◆ What is expected: If a line below contains the string "This", copy it out.

◆ Provided data:
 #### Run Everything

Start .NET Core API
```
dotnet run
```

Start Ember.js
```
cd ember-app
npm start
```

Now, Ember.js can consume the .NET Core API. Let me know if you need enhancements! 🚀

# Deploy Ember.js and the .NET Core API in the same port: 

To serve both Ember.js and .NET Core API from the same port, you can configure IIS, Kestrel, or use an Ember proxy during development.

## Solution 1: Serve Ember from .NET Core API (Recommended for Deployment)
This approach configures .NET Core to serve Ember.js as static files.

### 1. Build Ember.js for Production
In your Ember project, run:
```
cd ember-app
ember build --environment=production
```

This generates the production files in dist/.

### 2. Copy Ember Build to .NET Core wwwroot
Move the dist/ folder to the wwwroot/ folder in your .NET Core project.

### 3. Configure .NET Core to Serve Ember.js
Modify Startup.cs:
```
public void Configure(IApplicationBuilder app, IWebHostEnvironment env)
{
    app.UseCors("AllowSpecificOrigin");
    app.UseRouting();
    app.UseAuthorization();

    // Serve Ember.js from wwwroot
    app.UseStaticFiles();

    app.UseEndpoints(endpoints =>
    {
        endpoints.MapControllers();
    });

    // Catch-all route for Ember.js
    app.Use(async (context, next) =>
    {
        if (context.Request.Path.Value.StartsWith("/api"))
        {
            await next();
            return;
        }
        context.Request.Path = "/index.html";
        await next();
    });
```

==

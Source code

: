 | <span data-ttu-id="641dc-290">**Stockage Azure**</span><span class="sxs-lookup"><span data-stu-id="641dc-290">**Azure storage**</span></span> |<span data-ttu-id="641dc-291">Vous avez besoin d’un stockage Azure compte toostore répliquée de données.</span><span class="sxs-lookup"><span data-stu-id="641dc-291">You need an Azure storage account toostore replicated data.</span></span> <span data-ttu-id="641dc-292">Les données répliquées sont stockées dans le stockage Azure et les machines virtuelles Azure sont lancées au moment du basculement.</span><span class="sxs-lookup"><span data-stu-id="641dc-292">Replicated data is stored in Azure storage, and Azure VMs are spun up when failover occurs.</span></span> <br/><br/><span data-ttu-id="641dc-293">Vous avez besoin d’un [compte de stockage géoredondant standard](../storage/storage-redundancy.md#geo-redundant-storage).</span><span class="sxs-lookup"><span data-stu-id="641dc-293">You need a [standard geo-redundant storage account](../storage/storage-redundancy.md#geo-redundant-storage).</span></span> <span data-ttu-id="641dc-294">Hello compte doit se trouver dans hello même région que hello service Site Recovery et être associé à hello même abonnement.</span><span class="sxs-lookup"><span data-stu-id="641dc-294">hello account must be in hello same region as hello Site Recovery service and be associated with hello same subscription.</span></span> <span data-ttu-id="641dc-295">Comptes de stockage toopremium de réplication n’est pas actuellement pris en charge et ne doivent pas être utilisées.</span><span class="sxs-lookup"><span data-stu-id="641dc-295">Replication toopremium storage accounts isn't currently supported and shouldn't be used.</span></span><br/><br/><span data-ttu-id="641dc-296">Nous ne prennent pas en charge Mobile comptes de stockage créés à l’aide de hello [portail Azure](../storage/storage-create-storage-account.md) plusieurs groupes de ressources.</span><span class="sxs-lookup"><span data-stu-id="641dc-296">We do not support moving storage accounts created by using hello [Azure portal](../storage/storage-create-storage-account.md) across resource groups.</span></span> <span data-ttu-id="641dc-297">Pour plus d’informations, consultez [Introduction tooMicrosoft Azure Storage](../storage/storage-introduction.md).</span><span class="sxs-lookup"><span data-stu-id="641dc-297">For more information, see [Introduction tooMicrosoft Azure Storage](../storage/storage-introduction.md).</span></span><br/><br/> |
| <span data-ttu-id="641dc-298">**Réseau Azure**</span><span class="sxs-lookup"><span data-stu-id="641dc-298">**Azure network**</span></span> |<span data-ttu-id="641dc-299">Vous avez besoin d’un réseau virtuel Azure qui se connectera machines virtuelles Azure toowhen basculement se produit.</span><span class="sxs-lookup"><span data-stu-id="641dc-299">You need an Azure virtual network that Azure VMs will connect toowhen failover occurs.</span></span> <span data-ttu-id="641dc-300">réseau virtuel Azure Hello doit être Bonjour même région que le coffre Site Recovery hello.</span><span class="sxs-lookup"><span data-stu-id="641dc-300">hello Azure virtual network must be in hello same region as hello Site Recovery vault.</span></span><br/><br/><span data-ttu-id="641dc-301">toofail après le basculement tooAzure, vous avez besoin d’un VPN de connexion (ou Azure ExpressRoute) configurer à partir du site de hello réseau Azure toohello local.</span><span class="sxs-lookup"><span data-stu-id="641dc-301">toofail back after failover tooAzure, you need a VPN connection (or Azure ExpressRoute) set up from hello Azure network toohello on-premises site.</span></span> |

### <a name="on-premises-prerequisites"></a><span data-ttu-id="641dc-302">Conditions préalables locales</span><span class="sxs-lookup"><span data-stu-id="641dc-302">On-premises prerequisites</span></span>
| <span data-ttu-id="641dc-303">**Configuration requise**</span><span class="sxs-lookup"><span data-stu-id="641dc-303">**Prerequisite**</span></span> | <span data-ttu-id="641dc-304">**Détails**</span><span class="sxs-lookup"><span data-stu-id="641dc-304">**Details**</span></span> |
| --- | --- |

◆ The answer:
This approach configures .NET Core to serve Ember.js as static files.
This generates the production files in dist/.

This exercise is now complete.